Report each line from the data below that holds the word "otus".

Segment Open

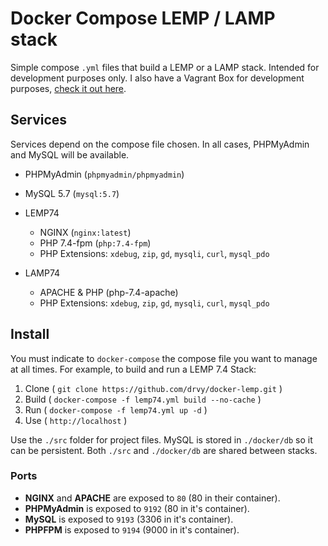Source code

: # Docker Compose LEMP / LAMP stack

Simple compose `.yml` files that build a LEMP or a LAMP stack. Intended for development purposes only. I also have a Vagrant Box for development purposes, [check it out here](https://github.com/drvy/drvys-box).


## Services

Services depend on the compose file chosen. In all cases, PHPMyAdmin and MySQL will be available.

- PHPMyAdmin (`phpmyadmin/phpmyadmin`)
- MySQL 5.7 (`mysql:5.7`)

- LEMP74
    - NGINX (`nginx:latest`)
    - PHP 7.4-fpm (`php:7.4-fpm`)
    - PHP Extensions: `xdebug`, `zip`, `gd`, `mysqli`, `curl`, `mysql_pdo`

- LAMP74
    - APACHE & PHP (php-7.4-apache)
    - PHP Extensions: `xdebug`, `zip`, `gd`, `mysqli`, `curl`, `mysql_pdo`


## Install

You must indicate to `docker-compose` the compose file you want to manage at all
times. For example, to build and run a LEMP 7.4 Stack:

1. Clone ( `git clone https://github.com/drvy/docker-lemp.git` )
2. Build ( `docker-compose -f lemp74.yml build --no-cache` )
3. Run   ( `docker-compose -f lemp74.yml up -d` )
4. Use   ( `http://localhost` )


Use the `./src` folder for project files. MySQL is stored in `./docker/db` so it can be persistent. Both `./src` and `./docker/db` are shared between stacks.

### Ports

- __NGINX__ and __APACHE__ are exposed to `80` (80 in their container).
- __PHPMyAdmin__ is exposed to `9192` (80 in it's container).
- __MySQL__ is exposed to `9193` (3306 in it's container).
- __PHPFPM__ is exposed to `9194` (9000 in it's container).

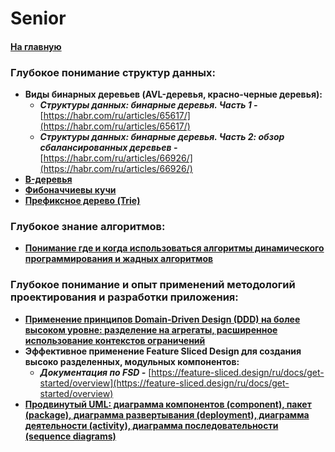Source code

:# Senior

#### [На главную](../CS.md)

### Глубокое понимание структур данных:

- **Виды бинарных деревьев (AVL-деревья, красно-черные деревья):**
  - **_Структуры данных: бинарные деревья. Часть 1 -_** [https://habr.com/ru/articles/65617/](https://habr.com/ru/articles/65617/)
  - **_Структуры данных: бинарные деревья. Часть 2: обзор сбалансированных деревьев -_** [https://habr.com/ru/articles/66926/](https://habr.com/ru/articles/66926/)
- [**B-деревья**](https://habr.com/ru/companies/otus/articles/459216/)
- [**Фибоначчиевы кучи**](https://www.programiz.com/dsa/fibonacci-heap)
- [**Префиксное дерево (Trie)**](https://habr.com/ru/companies/otus/articles/674378/)

### Глубокое знание алгоритмов:

- [**Понимание где и когда использоваться алгоритмы динамического программирования и жадных алгоритмов**](https://ru.algorithmica.org/cs/general-dynamic/)

### Глубокое понимание и опыт применений методологий проектирования и разработки приложения:

- [**Применение принципов Domain-Driven Design (DDD) на более высоком уровне: разделение на агрегаты, расширенное использование контекстов ограничений**](../%D0%A2%D0%B5%D0%BE%D1%80%D0%B8%D1%8F%20%D0%BF%D1%80%D0%BE%D0%B3%D1%80%D0%B0%D0%BC%D0%BC%D0%B8%D1%80%D0%BE%D0%B2%D0%B0%D0%BD%D0%B8%D1%8F%20d8701497ada74c80a716cd359998fe64.md)
- **Эффективное применение Feature Sliced Design для создания высоко разделенных, модульных компонентов:**
  - **_Документация по FSD -_** [https://feature-sliced.design/ru/docs/get-started/overview](https://feature-sliced.design/ru/docs/get-started/overview)
- [**Продвинутый UML: диаграмма компонентов (сomponent), пакет (package), диаграмма развертывания (deployment), диаграмма деятельности (activity), диаграмма последовательности (sequence diagrams)**](../%D0%A2%D0%B5%D0%BE%D1%80%D0%B8%D1%8F%20%D0%BF%D1%80%D0%BE%D0%B3%D1%80%D0%B0%D0%BC%D0%BC%D0%B8%D1%80%D0%BE%D0%B2%D0%B0%D0%BD%D0%B8%D1%8F%20d8701497ada74c80a716cd359998fe64.md)

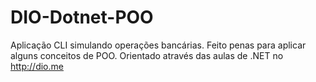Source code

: # DIO-Dotnet-POO
Aplicação CLI simulando operações bancárias. Feito penas para aplicar alguns conceitos de POO. Orientado através das aulas de .NET no http://dio.me

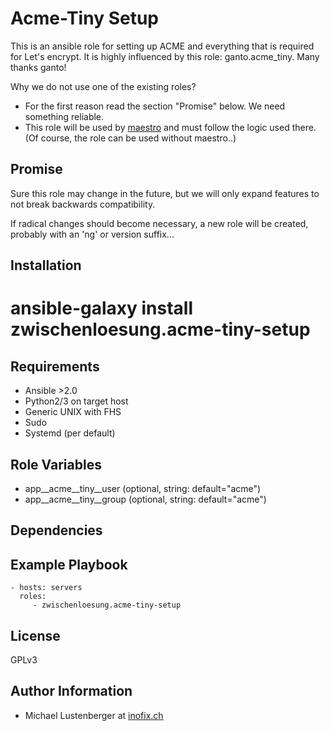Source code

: Acme-Tiny Setup
===============

This is an ansible role for setting up ACME and everything that is required for Let's encrypt. It is highly influenced by this role: ganto.acme\_tiny. Many thanks ganto!

Why we do not use one of the existing roles?

* For the first reason read the section "Promise" below. We need something reliable.
* This role will be used by [maestro](https://github.com/inofix/maestro) and must follow the logic used there. (Of course, the role can be used without maestro..)

Promise
-------

Sure this role may change in the future, but we will only expand features to not break backwards compatibility.

If radical changes should become necessary, a new role will be created, probably with an 'ng' or version suffix...

Installation
------------

 # ansible-galaxy install zwischenloesung.acme-tiny-setup

Requirements
------------

* Ansible >2.0
* Python2/3 on target host
* Generic UNIX with FHS
* Sudo
* Systemd (per default)

Role Variables
--------------

* app\_\_acme\_\_tiny\_\_user (optional, string: default="acme")
* app\_\_acme\_\_tiny\_\_group (optional, string: default="acme")

Dependencies
------------

Example Playbook
----------------

    - hosts: servers
      roles:
         - zwischenloesung.acme-tiny-setup

License
-------

GPLv3

Author Information
------------------

* Michael Lustenberger at [inofix.ch](http://www.inofix.ch)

Segment Closed

§ **Solution for this task**:
- [**B-деревья**](https://habr.com/ru/companies/otus/articles/459216/)
- [**Префиксное дерево (Trie)**](https://habr.com/ru/companies/otus/articles/674378/)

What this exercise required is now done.